Good afternoon. Today the Commission is putting on the table of co-legislators yet another set of proposals to reduce risks in the Banking sector. This time, we are targeting non-performing loans.
With today's package, we have delivered more risk-reduction measures than the Council originally planned in their 2016 roadmap to complete the Banking Union.
The measures we are presenting today would improve conditions for Member States and banks to tackle non-performing loans, or NPLs. The goal is simple: to speed up the ongoing reduction of NPLs in Europe's banks, and prevent them from building up again in the future.

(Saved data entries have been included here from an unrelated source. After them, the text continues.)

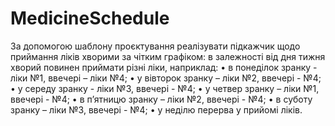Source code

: # MedicineSchedule

За допомогою шаблону проєктування реалізувати підкажчик щодо приймання ліків
хворими за чітким графіком:
в залежності від дня тижня хворий повинен приймати різні ліки, наприклад: 
•	в понеділок зранку -  ліки №1, ввечері – ліки №4; 
•	у вівторок зранку – ліки №2, ввечері - №4; 
•	у середу зранку  - ліки №3, ввечері - №4;
•	у четвер зранку – ліки №1, ввечері - №4;
•	в п’ятницю зранку – ліки №2, ввечері - №4;
•	в суботу зранку – ліки №3, ввечері - №4;
•	у неділю перерва у прийомі ліків.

This would free up capacity on banks' balance sheets, and allow them to expand lending to businesses and households. So it is a contribution to creating growth and jobs. But it would also help rid our banking sector of a potential source of vulnerability. This is why it is part and parcel of our broader efforts to reduce risks in our banking sector and complete the Banking Union.
We welcome the steady reduction in the average level of non-performing loans. It has come down from 6.7% at the end of 2014, to 4.4% by the third quarter of last year. But despite this progress, NPLs are still well above pre-crisis levels, and they are unevenly distributed across EU countries. With Europe's economy regaining its strength, now is the time for determined steps to reduce legacy risks and make our banking sector stronger.
Our package combines four policy actions, which I will now outline in more detail:
First, prudential backstops. Prevention is the best cure, so our first proposal seeks to ensure that banks have enough funds to cover losses from future non-performing loans. This would be done by amending the Capital Requirements Regulation. Our proposal introduces minimum coverage levels for newly originated loans that become non-performing. These requirements would create incentives for banks to work out NPLs at an early stage, and avoid excessive accumulations.
But we also need to improve conditions for banks to deal with those loans that still fall through the cracks and become non-performing. So today we are putting forward a directive to do exactly that, by acting along two avenues:
The first avenue – which would only apply to business loans - is speeding up the ability of banks and other creditors to recover the collateral pledged as part of a loan. For this, we are proposing a new mechanism for an accelerated out-of-court procedure.
In other words, a procedure for creditors to recover the collateral from a loan without having to go to court. This would provide more speed and legal certainty to creditors, subject to appropriate safeguards for debtors.
This procedure would only be accessible if both lender and borrower have agreed on it in the loan contract. Why would they do so? Because the new procedures would enable banks to lend at lower cost, especially in Member States where insolvency is currently slow. We estimate a reduction of funding costs of about 10-18 basis points on average, and up to 40% more for SMEs.
The second avenue is to further develop secondary markets for NPLs, to facilitate their sale and transfer to specialised market participants. This is especially useful if stocks of non-performing loans have become so high that banks cannot work them out on their own, as is the case in some Member States.
In such countries, our proposed measures could help increase NPL sales by up to 15% per year, thereby speeding up the reduction of NPL ratios. Our directive would harmonise requirements for credit servicing, and allow those servicers that meet them to operate across the EU based on a single authorisation. And it would come with legal safeguards and transparency rules to ensure that the transfer of a loan does not affect the legitimate rights and interests of the borrower.
The fourth and final action is the publication of a blueprint for setting up Asset Management Companies, in full compliance with current EU State aid and bank resolution rules. This will be helpful in the potential case where NPLs have become a significant problem for a Member State, and it wishes to address this systematically.
With today's package, we are taking an additional step towards lowering risks in our banking sector. So we hope that it can form the basis for a balanced deal on completing the Banking Union ahead of June's Leader's meeting.
The end result would be a banking sector that is strong and stable, with the capacity to withstand future shocks, wherever they may come from. This is a key ingredient in future economic prosperity, and a resilient Economic and Monetary Union.